» ACTIVITY: Below are some records. Retype exactly the lines from the one containing "## 12-2: Game Character" through the one containing "In Piwik, Controllers", both included, skipping every picture.

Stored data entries
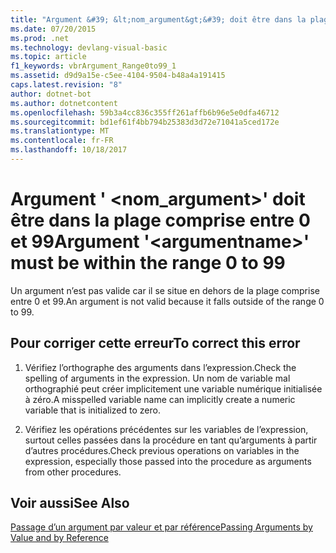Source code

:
```yaml
---
title: "Argument &#39; &lt;nom_argument&gt;&#39; doit être dans la plage comprise entre 0 et 99"
ms.date: 07/20/2015
ms.prod: .net
ms.technology: devlang-visual-basic
ms.topic: article
f1_keywords: vbrArgument_Range0to99_1
ms.assetid: d9d9a15e-c5ee-4104-9504-b48a4a191415
caps.latest.revision: "8"
author: dotnet-bot
ms.author: dotnetcontent
ms.openlocfilehash: 59b3a4cc836c355ff261affb6b96e5e0dfa46712
ms.sourcegitcommit: bd1ef61f4bb794b25383d3d72e71041a5ced172e
ms.translationtype: MT
ms.contentlocale: fr-FR
ms.lasthandoff: 10/18/2017
---
```

# <a name="argument-39ltargumentnamegt39-must-be-within-the-range-0-to-99"></a><span data-ttu-id="74334-102">Argument &#39; &lt;nom_argument&gt;&#39; doit être dans la plage comprise entre 0 et 99</span><span class="sxs-lookup"><span data-stu-id="74334-102">Argument &#39;&lt;argumentname&gt;&#39; must be within the range 0 to 99</span></span>
<span data-ttu-id="74334-103">Un argument n’est pas valide car il se situe en dehors de la plage comprise entre 0 et 99.</span><span class="sxs-lookup"><span data-stu-id="74334-103">An argument is not valid because it falls outside of the range 0 to 99.</span></span>  
  
## <a name="to-correct-this-error"></a><span data-ttu-id="74334-104">Pour corriger cette erreur</span><span class="sxs-lookup"><span data-stu-id="74334-104">To correct this error</span></span>  
  
1.  <span data-ttu-id="74334-105">Vérifiez l’orthographe des arguments dans l’expression.</span><span class="sxs-lookup"><span data-stu-id="74334-105">Check the spelling of arguments in the expression.</span></span> <span data-ttu-id="74334-106">Un nom de variable mal orthographié peut créer implicitement une variable numérique initialisée à zéro.</span><span class="sxs-lookup"><span data-stu-id="74334-106">A misspelled variable name can implicitly create a numeric variable that is initialized to zero.</span></span>  
  
2.  <span data-ttu-id="74334-107">Vérifiez les opérations précédentes sur les variables de l’expression, surtout celles passées dans la procédure en tant qu’arguments à partir d’autres procédures.</span><span class="sxs-lookup"><span data-stu-id="74334-107">Check previous operations on variables in the expression, especially those passed into the procedure as arguments from other procedures.</span></span>  
  
## <a name="see-also"></a><span data-ttu-id="74334-108">Voir aussi</span><span class="sxs-lookup"><span data-stu-id="74334-108">See Also</span></span>  
 [<span data-ttu-id="74334-109">Passage d’un argument par valeur et par référence</span><span class="sxs-lookup"><span data-stu-id="74334-109">Passing Arguments by Value and by Reference</span></span>](../../visual-basic/programming-guide/language-features/procedures/passing-arguments-by-value-and-by-reference.md)
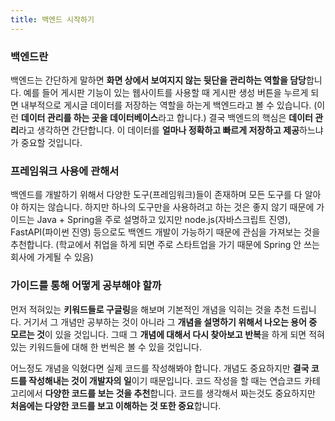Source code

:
 ```yaml
---
title: 백엔드 시작하기
---
```


### 백엔드란

백엔드는 간단하게 말하면 **화면 상에서 보여지지 않는 뒷단을 관리하는 역할을 담당**합니다. 예를 들어 게시판 기능이 있는 웹사이트를 사용할 때 게시판 생성 버튼을 누르게 되면 내부적으로 게시글 데이터를 저장하는 역할을 하는게 백엔드라고 볼 수 있습니다. (이런 **데이터 관리를 하는 곳을 데이터베이스**라고 합니다.) 결국 백엔드의 핵심은 **데이터 관리**라고 생각하면 간단합니다. 이 데이터를 **얼마나 정확하고 빠르게 저장하고 제공**하느냐가 중요할 것입니다.

### 프레임워크 사용에 관해서

백엔드를 개발하기 위해서 다양한 도구(프레임워크)들이 존재하며 모든 도구를 다 알아야 하지는 않습니다. 하지만 하나의 도구만을 사용하려고 하는 것은 좋지 않기 때문에 가이드는 Java + Spring을 주로 설명하고 있지만 node.js(자바스크립트 진영), FastAPI(파이썬 진영) 등으로도 백엔드 개발이 가능하기 때문에 관심을 가져보는 것을 추천합니다. (학교에서 취업을 하게 되면 주로 스타트업을 가기 때문에 Spring 안 쓰는 회사에 가게될 수 있음)

### 가이드를 통해 어떻게 공부해야 할까

먼저 적혀있는 **키워드들로 구글링**을 해보며 기본적인 개념을 익히는 것을 추천 드립니다. 거기서 그 개념만 공부하는 것이 아니라 그 **개념을 설명하기 위해서 나오는 용어 중 모르는 것**이 있을 것입니다. 그때 그 **개념에 대해서 다시 찾아보고 반복**을 하게 되면 적혀있는 키워드들에 대해 한 번씩은 볼 수 있을 것입니다.

어느정도 개념을 익혔다면 실제 코드를 작성해봐야 합니다. 개념도 중요하지만 **결국 코드를 작성해내는 것이 개발자의 일**이기 때문입니다. 코드 작성을 할 때는 연습코드 카테고리에서 **다양한 코드를 보는 것을 추천**합니다. 코드를 생각해서 짜는것도 중요하지만 **처음에는 다양한 코드를 보고 이해하는 것 또한 중요**합니다.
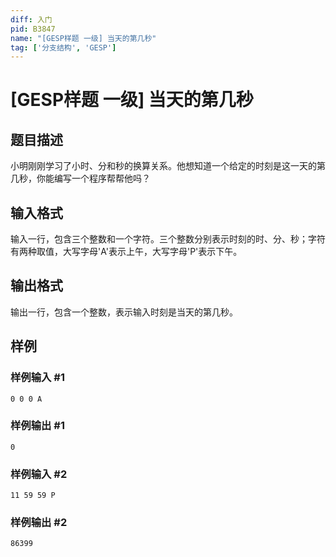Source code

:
 ```yaml
---
diff: 入门
pid: B3847
name: "[GESP样题 一级] 当天的第几秒"
tag: ['分支结构', 'GESP']
---
```

# [GESP样题 一级] 当天的第几秒
## 题目描述

小明刚刚学习了小时、分和秒的换算关系。他想知道一个给定的时刻是这一天的第几秒，你能编写一个程序帮帮他吗？
## 输入格式

输入一行，包含三个整数和一个字符。三个整数分别表示时刻的时、分、秒；字符有两种取值，大写字母'A'表示上午，大写字母'P'表示下午。
## 输出格式

输出一行，包含一个整数，表示输入时刻是当天的第几秒。
## 样例

### 样例输入 #1
```
0 0 0 A
```
### 样例输出 #1
```
0
```
### 样例输入 #2
```
11 59 59 P
```
### 样例输出 #2
```
86399
```
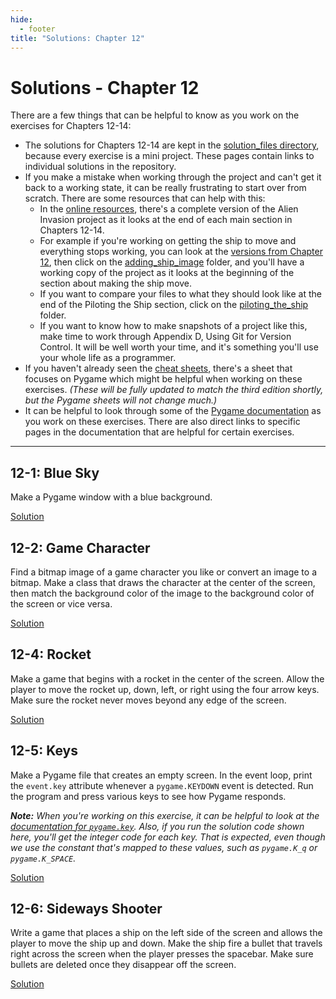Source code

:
 ```yaml
---
hide:
  - footer
title: "Solutions: Chapter 12"
---
```


# Solutions - Chapter 12

There are a few things that can be helpful to know as you work on the exercises for Chapters 12-14:

- The solutions for Chapters 12-14 are kept in
  the [solution_files directory](https://github.com/ehmatthes/pcc_3e/tree/main/solution_files), because every exercise
  is a mini project. These pages contain links to individual solutions in the repository.
- If you make a mistake when working through the project and can't get it back to a working state, it can be really
  frustrating to start over from scratch. There are some resources that can help with this:
    - In the [online resources](https://github.com/ehmatthes/pcc_3e), there's a complete version of the Alien Invasion
      project as it looks at the end of each main section in Chapters 12-14.
    - For example if you're working on getting the ship to move and everything stops working, you can look at
      the [versions from Chapter 12](https://github.com/ehmatthes/pcc_3e/tree/main/chapter_12), then click on
      the [adding_ship_image](https://github.com/ehmatthes/pcc_3e/tree/main/chapter_12/adding_ship_image) folder, and
      you'll have a working copy of the project as it looks at the beginning of the section about making the ship move.
    - If you want to compare your files to what they should look like at the end of the Piloting the Ship section, click
      on the [piloting_the_ship](https://github.com/ehmatthes/pcc_3e/tree/main/chapter_12/piloting_the_ship) folder.
    - If you want to know how to make snapshots of a project like this, make time to work through Appendix D, Using Git
      for Version Control. It will be well worth your time, and it's something you'll use your whole life as a
      programmer.
- If you haven't already seen the [cheat sheets](https://ehmatthes.github.io/pcc_2e/cheat_sheets/cheat_sheets/), there's
  a sheet that focuses on Pygame which might be helpful when working on these exercises. *(These will be fully updated
  to match the third edition shortly, but the Pygame sheets will not change much.)*
- It can be helpful to look through some of the [Pygame documentation](https://www.pygame.org/docs/) as you work on
  these exercises. There are also direct links to specific pages in the documentation that are helpful for certain
  exercises.

---

## 12-1: Blue Sky

Make a Pygame window with a blue background.

[Solution](https://github.com/ehmatthes/pcc_3e/tree/main/solution_files/chapter_12/ex_12_1_blue_sky)

## 12-2: Game Character

Find a bitmap image of a game character you like or convert an image to a bitmap. Make a class that draws the character
at the center of the screen, then match the background color of the image to the background color of the screen or vice
versa.

[Solution](https://github.com/ehmatthes/pcc_3e/tree/main/solution_files/chapter_12/ex_12_2_game_character)

## 12-4: Rocket

Make a game that begins with a rocket in the center of the screen. Allow the player to move the rocket up, down, left,
or right using the four arrow keys. Make sure the rocket never moves beyond any edge of the screen.

[Solution](https://github.com/ehmatthes/pcc_3e/tree/main/solution_files/chapter_12/ex_12_4_rocket)

## 12-5: Keys

Make a Pygame file that creates an empty screen. In the event loop, print the `event.key` attribute whenever
a `pygame.KEYDOWN` event is detected. Run the program and press various keys to see how Pygame responds.

***Note:** When you're working on this exercise, it can be helpful to look at
the [documentation for `pygame.key`](https://www.pygame.org/docs/ref/key.html). Also, if you run the solution code shown
here, you'll get the integer code for each key. That is expected, even though we use the constant that's mapped to these
values, such as `pygame.K_q` or `pygame.K_SPACE`.*

[Solution](https://github.com/ehmatthes/pcc_3e/tree/main/solution_files/chapter_12/ex_12_5_keys)

## 12-6: Sideways Shooter

Write a game that places a ship on the left side of the screen and allows the player to move the ship up and down. Make
the ship fire a bullet that travels right across the screen when the player presses the spacebar. Make sure bullets are
deleted once they disappear off the screen.

[Solution](https://github.com/ehmatthes/pcc_3e/tree/main/solution_files/chapter_12/ex_12_6_sideways_shooter)
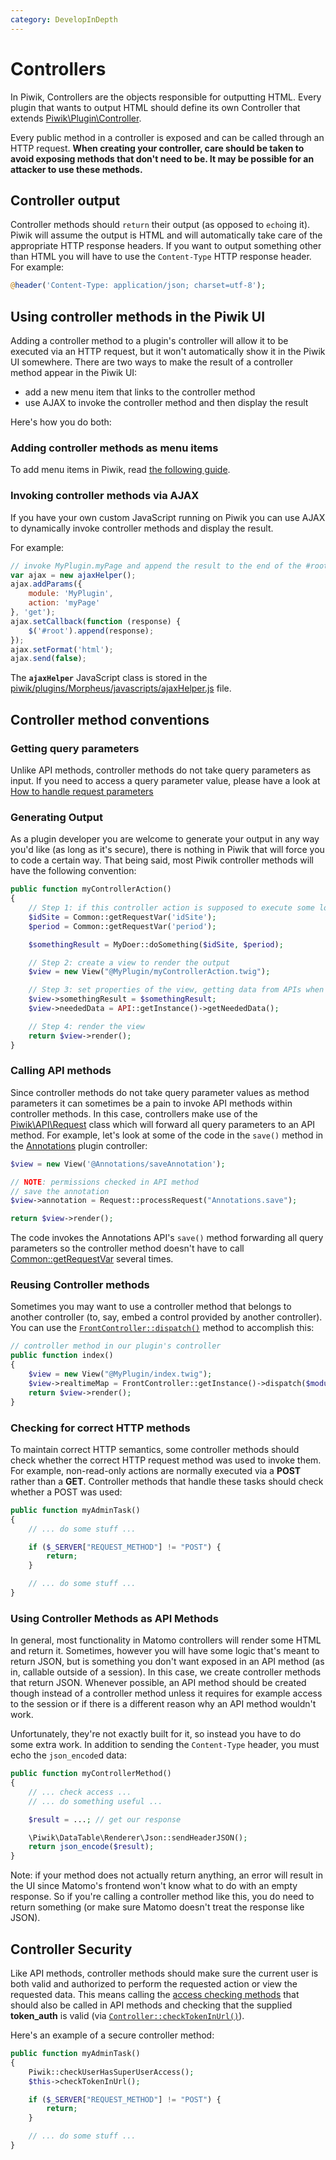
 ```yaml
---
category: DevelopInDepth
---
```

# Controllers

In Piwik, Controllers are the objects responsible for outputting HTML. Every plugin that wants to output HTML should define its own Controller that extends [Piwik\Plugin\Controller](/api-reference/Piwik/Plugin/Controller).

Every public method in a controller is exposed and can be called through an HTTP request. **When creating your controller, care should be taken to avoid exposing methods that don't need to be. It may be possible for an attacker to use these methods.**

## Controller output

Controller methods should `return` their output (as opposed to `echo`ing it). Piwik will assume the output is HTML and will automatically take care of the appropriate HTTP response headers. If you want to output something other than HTML you will have to use the `Content-Type` HTTP response header. For example:

```php
@header('Content-Type: application/json; charset=utf-8');
```

## Using controller methods in the Piwik UI

Adding a controller method to a plugin's controller will allow it to be executed via an HTTP request, but it won't automatically show it in the Piwik UI somewhere. There are two ways to make the result of a controller method appear in the Piwik UI:

* add a new menu item that links to the controller method
* use AJAX to invoke the controller method and then display the result

Here's how you do both:

### Adding controller methods as menu items

To add menu items in Piwik, read [the following guide](https://matomo.org/blog/2014/09/add-new-page-menu-item-piwik-introducing-piwik-platform/).

### Invoking controller methods via AJAX

If you have your own custom JavaScript running on Piwik you can use AJAX to dynamically invoke controller methods and display the result.

For example:

```javascript
// invoke MyPlugin.myPage and append the result to the end of the #root element
var ajax = new ajaxHelper();
ajax.addParams({
    module: 'MyPlugin',
    action: 'myPage'
}, 'get');
ajax.setCallback(function (response) {
    $('#root').append(response);
});
ajax.setFormat('html');
ajax.send(false);
```

The **`ajaxHelper`** JavaScript class is stored in the [piwik/plugins/Morpheus/javascripts/ajaxHelper.js](https://github.com/matomo-org/matomo/blob/master/plugins/Morpheus/javascripts/ajaxHelper.js) file.

## Controller method conventions

### Getting query parameters

Unlike API methods, controller methods do not take query parameters as input. If you need to access a query parameter value, please have a look at [How to handle request parameters](/guides/request-parameters)



### Generating Output

As a plugin developer you are welcome to generate your output in any way you'd like (as long as it's secure), there is nothing in Piwik that will force you to code a certain way. That being said, most Piwik controller methods will have the following convention:

```php
public function myControllerAction()
{
    // Step 1: if this controller action is supposed to execute some logic, do that first
    $idSite = Common::getRequestVar('idSite');
    $period = Common::getRequestVar('period');

    $somethingResult = MyDoer::doSomething($idSite, $period);

    // Step 2: create a view to render the output
    $view = new View("@MyPlugin/myControllerAction.twig");

    // Step 3: set properties of the view, getting data from APIs when necessary
    $view->somethingResult = $somethingResult;
    $view->neededData = API::getInstance()->getNeededData();

    // Step 4: render the view
    return $view->render();
}
```

### Calling API methods

Since controller methods do not take query parameter values as method parameters it can sometimes be a pain to invoke API methods within controller methods. In this case, controllers make use of the [Piwik\API\Request](/api-reference/Piwik/API/Request) class which will forward all query parameters to an API method. For example, let's look at some of the code in the `save()` method in the [Annotations](https://github.com/matomo-org/matomo/blob/master/plugins/Annotations/Controller.php) plugin controller:

```php
$view = new View('@Annotations/saveAnnotation');

// NOTE: permissions checked in API method
// save the annotation
$view->annotation = Request::processRequest("Annotations.save");

return $view->render();
```

The code invokes the Annotations API's `save()` method forwarding all query parameters so the controller method doesn't have to call [Common::getRequestVar](/api-reference/Piwik/Common#getrequestvar) several times.

### Reusing Controller methods

Sometimes you may want to use a controller method that belongs to another controller (to, say, embed a control provided by another controller). You can use the [`FrontController::dispatch()`](/api-reference/Piwik/FrontController#dispatch) method to accomplish this:

```php
// controller method in our plugin's controller
public function index()
{
    $view = new View("@MyPlugin/index.twig");
    $view->realtimeMap = FrontController::getInstance()->dispatch($module = "UserCountryMap", $method = "realtimeMap");
    return $view->render();
}
```

### Checking for correct HTTP methods

To maintain correct HTTP semantics, some controller methods should check whether the correct HTTP request method was used to invoke them. For example, non-read-only actions are normally executed via a **POST** rather than a **GET**. Controller methods that handle these tasks should check whether a POST was used:

```php
public function myAdminTask()
{
    // ... do some stuff ...

    if ($_SERVER["REQUEST_METHOD"] != "POST") {
        return;
    }

    // ... do some stuff ...
}
```

### Using Controller Methods as API Methods

In general, most functionality in Matomo controllers will render some HTML and return it. Sometimes, however you will have some logic that's
meant to return JSON, but is something you don't want exposed in an API method (as in, callable outside of a session). In this case, we create
controller methods that return JSON. Whenever possible, an API method should be created though instead of a controller method unless it requires for example access to the session or if there is a different reason why an API method wouldn't work. 

Unfortunately, they're not exactly built for it, so instead you have to do some extra work. In addition to sending the `Content-Type` header,
you must echo the `json_encode`d data:

```php
public function myControllerMethod()
{
    // ... check access ...
    // ... do something useful ...

    $result = ...; // get our response

    \Piwik\DataTable\Renderer\Json::sendHeaderJSON();
    return json_encode($result);
}
```

Note: if your method does not actually return anything, an error will result in the UI since Matomo's frontend won't know what to
do with an empty response. So if you're calling a controller method like this, you do need to return something (or make sure Matomo
doesn't treat the response like JSON).

## Controller Security

Like API methods, controller methods should make sure the current user is both valid and authorized to perform the requested action or view the requested data. This means calling the [access checking methods](/api-reference/Piwik/Piwik) that should also be called in API methods and checking that the supplied **token_auth** is valid (via [`Controller::checkTokenInUrl()`](/api-reference/Piwik/Plugin/Controller#checktokeninurl)).

Here's an example of a secure controller method:

```php
public function myAdminTask()
{
    Piwik::checkUserHasSuperUserAccess();
    $this->checkTokenInUrl();

    if ($_SERVER["REQUEST_METHOD"] != "POST") {
        return;
    }

    // ... do some stuff ...
}
```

» REPLY:
## 12-2: Game Character

Find a bitmap image of a game character you like or convert an image to a bitmap. Make a class that draws the character
at the center of the screen, then match the background color of the image to the background color of the screen or vice
versa.

[Solution](https://github.com/ehmatthes/pcc_3e/tree/main/solution_files/chapter_12/ex_12_2_game_character)

## 12-4: Rocket

Make a game that begins with a rocket in the center of the screen. Allow the player to move the rocket up, down, left,
or right using the four arrow keys. Make sure the rocket never moves beyond any edge of the screen.

[Solution](https://github.com/ehmatthes/pcc_3e/tree/main/solution_files/chapter_12/ex_12_4_rocket)

## 12-5: Keys

Make a Pygame file that creates an empty screen. In the event loop, print the `event.key` attribute whenever
a `pygame.KEYDOWN` event is detected. Run the program and press various keys to see how Pygame responds.

***Note:** When you're working on this exercise, it can be helpful to look at
the [documentation for `pygame.key`](https://www.pygame.org/docs/ref/key.html). Also, if you run the solution code shown
here, you'll get the integer code for each key. That is expected, even though we use the constant that's mapped to these
values, such as `pygame.K_q` or `pygame.K_SPACE`.*

[Solution](https://github.com/ehmatthes/pcc_3e/tree/main/solution_files/chapter_12/ex_12_5_keys)

## 12-6: Sideways Shooter

Write a game that places a ship on the left side of the screen and allows the player to move the ship up and down. Make
the ship fire a bullet that travels right across the screen when the player presses the spacebar. Make sure bullets are
deleted once they disappear off the screen.

[Solution](https://github.com/ehmatthes/pcc_3e/tree/main/solution_files/chapter_12/ex_12_6_sideways_shooter)
 ```yaml
---
category: DevelopInDepth
---
```

# Controllers

In Piwik, Controllers are the objects responsible for outputting HTML. Every plugin that wants to output HTML should define its own Controller that extends [Piwik\Plugin\Controller](/api-reference/Piwik/Plugin/Controller).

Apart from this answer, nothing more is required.